Please excuse my poor post... this is my first. Let me clarify:

I am calculating for 20 PSF dead and 20 PSF live (no snow load)

The span is 19'.

The lumber is going to be Southern Pine #2.

When I look at the IRC table R802.5.1 for roof joists with 20 psf dead and 20 psf live, at 24" O.C. spacing, it says I can span 2x12 Southern Pine #2 19'-3".

When I calculate the stress using my beam program (EnerCALC) I get that the roof joists have a stress ratio of 122%. I've verified the program calculates to the NDS 2005 methods properly.

I checked the floor joists in the IRC and they match what my beam software outputs... it is just the roof joists that are too stressed.

Is there some reduction factor you can use for roof joists, beyond the repetative member reduction?
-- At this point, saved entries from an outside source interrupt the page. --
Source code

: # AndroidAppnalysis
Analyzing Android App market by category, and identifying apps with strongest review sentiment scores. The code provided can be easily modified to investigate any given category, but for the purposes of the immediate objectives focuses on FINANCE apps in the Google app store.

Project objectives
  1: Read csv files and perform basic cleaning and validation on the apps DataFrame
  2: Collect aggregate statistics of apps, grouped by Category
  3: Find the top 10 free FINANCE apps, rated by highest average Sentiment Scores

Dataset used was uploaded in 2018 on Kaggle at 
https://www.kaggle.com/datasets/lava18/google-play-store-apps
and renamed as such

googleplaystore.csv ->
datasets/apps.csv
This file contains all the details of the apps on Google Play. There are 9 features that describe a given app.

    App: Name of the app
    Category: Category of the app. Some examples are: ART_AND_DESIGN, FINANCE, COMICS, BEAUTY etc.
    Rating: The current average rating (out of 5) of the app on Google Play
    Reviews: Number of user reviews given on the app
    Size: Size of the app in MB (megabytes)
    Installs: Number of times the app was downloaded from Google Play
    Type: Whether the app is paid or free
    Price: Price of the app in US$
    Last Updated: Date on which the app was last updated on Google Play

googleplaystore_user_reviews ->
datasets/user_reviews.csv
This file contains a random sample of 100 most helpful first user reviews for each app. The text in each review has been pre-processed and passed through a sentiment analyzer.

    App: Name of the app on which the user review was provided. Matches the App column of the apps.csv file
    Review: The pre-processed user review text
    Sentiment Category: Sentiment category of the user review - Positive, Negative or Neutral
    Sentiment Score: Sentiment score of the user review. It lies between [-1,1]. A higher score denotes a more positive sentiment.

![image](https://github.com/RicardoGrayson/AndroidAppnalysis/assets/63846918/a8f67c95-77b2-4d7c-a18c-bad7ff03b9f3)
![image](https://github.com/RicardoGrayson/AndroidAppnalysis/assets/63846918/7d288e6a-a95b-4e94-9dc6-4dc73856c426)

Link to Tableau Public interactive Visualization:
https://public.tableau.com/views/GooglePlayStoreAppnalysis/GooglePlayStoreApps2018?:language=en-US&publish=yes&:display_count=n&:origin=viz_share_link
What do you calculate the stress to be in that 2x12?

I am tempted to just go with my calculations, but I'd love to go with the code tables to allow my clients to use less lumber and save money. Any thoughts?



--Luke
 
I believe the tables include the joist weight in the dead load, as they should. Some analysis programs add the member load again as a default setting. Something to check.

DBennett
Lone Star Engineering, PC
 
ProLuke,
You don't say what bending stress and deflection you get with calcualtions. We can only guess. My first guess is that you are using 1.0 rather than 1.25 for a load duration factor.
 
Oh... so if I am using a non-snow live load, it would be considered a construction-duration live load, so for the calculations use 1.25 load duration factor? That would explain why I get 122% stress using 1.00 duration.

Thank you all for answering my question!

--Luke
 
If all other things check out - I would agree with 1.25. You can even use 1.15 with snow based on your description of the deck.

BTW - DO NOT MAKE IT FLAT - give it at least a 1/8'' per foot angle - 1/4'' is better.

FLAT ROOFS LEAK AND WILL ALWAYS LEAK!!!